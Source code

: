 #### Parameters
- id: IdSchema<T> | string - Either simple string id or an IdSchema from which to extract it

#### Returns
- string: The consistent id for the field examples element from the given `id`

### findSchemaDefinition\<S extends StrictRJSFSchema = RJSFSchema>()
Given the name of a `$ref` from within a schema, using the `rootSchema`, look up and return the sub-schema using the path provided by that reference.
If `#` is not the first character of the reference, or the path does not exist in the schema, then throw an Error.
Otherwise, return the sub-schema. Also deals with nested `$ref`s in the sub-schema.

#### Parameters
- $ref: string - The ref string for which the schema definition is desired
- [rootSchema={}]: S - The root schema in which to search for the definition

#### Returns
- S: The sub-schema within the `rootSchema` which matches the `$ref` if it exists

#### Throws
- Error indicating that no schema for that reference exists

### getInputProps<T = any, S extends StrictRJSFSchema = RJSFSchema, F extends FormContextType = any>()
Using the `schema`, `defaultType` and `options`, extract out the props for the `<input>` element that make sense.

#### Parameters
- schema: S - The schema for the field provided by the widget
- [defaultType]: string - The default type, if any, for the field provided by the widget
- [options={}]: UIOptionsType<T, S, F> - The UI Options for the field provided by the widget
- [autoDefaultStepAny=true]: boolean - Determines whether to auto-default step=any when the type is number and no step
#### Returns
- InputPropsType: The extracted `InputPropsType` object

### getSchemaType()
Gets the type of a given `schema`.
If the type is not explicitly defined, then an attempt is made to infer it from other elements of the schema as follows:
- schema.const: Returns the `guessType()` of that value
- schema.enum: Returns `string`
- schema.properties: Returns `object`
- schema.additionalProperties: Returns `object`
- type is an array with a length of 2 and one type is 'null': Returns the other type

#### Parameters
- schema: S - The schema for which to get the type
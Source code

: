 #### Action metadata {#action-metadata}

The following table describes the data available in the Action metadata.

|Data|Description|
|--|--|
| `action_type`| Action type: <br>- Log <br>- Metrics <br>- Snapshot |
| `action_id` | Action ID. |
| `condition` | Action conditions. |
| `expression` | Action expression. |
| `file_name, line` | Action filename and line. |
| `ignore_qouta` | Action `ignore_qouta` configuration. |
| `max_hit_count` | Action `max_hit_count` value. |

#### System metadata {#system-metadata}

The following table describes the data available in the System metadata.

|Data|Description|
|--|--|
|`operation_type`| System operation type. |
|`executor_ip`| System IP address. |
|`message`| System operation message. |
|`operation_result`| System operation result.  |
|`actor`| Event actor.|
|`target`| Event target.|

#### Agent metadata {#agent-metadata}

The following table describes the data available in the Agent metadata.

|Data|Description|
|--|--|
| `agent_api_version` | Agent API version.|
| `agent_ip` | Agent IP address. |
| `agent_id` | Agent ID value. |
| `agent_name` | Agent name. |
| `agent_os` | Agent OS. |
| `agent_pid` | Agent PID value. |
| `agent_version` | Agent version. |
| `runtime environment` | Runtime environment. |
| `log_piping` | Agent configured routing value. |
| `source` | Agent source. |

* Instructions to follow
Transcribe, exactly as written, all lines of the entries above from the first to the one containing "- $ref: string", and no more.

* Solution to the exercise
Source code

: #### Parameters
- id: IdSchema<T> | string - Either simple string id or an IdSchema from which to extract it

#### Returns
- string: The consistent id for the field examples element from the given `id`

### findSchemaDefinition\<S extends StrictRJSFSchema = RJSFSchema>()
Given the name of a `$ref` from within a schema, using the `rootSchema`, look up and return the sub-schema using the path provided by that reference.
If `#` is not the first character of the reference, or the path does not exist in the schema, then throw an Error.
Otherwise, return the sub-schema. Also deals with nested `$ref`s in the sub-schema.

#### Parameters
- $ref: string - The ref string for which the schema definition is desired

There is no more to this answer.